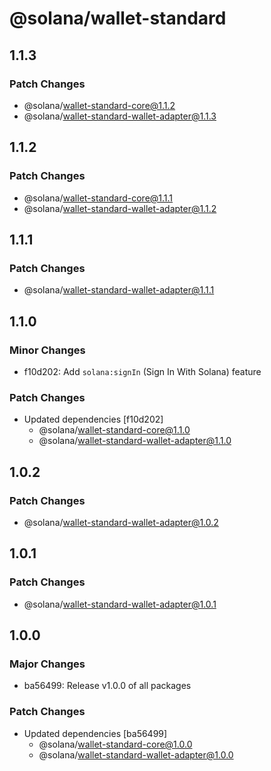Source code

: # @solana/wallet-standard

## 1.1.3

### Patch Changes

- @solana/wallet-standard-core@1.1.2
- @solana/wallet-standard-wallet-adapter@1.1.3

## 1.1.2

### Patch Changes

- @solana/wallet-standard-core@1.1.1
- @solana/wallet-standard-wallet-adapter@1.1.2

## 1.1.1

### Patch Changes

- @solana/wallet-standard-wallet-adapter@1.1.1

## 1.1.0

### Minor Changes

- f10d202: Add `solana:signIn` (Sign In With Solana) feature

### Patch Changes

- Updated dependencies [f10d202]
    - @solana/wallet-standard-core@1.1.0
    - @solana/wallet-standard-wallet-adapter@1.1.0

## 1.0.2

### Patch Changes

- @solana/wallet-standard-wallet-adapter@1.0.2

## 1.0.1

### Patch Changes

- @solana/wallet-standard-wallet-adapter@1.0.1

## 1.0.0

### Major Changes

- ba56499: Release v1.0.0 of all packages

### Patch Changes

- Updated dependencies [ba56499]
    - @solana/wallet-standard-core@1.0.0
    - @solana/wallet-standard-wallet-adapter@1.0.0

--

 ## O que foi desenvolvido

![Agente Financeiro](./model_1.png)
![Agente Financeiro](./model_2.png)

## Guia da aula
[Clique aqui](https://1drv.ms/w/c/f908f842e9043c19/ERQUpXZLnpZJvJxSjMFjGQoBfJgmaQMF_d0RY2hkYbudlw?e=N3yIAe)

--

What to produce
The reply should hold only the lines of the listing above starting at the line containing "- @solana/wallet-standard-core@1.1.0" and ending at the line containing "- @solana/wallet-standard-wallet-adapter@1.0.0", exactly as written.

Solution for this exercise
    - @solana/wallet-standard-core@1.1.0
    - @solana/wallet-standard-wallet-adapter@1.1.0

## 1.0.2

### Patch Changes

- @solana/wallet-standard-wallet-adapter@1.0.2

## 1.0.1

### Patch Changes

- @solana/wallet-standard-wallet-adapter@1.0.1

## 1.0.0

### Major Changes

- ba56499: Release v1.0.0 of all packages

### Patch Changes

- Updated dependencies [ba56499]
    - @solana/wallet-standard-core@1.0.0
    - @solana/wallet-standard-wallet-adapter@1.0.0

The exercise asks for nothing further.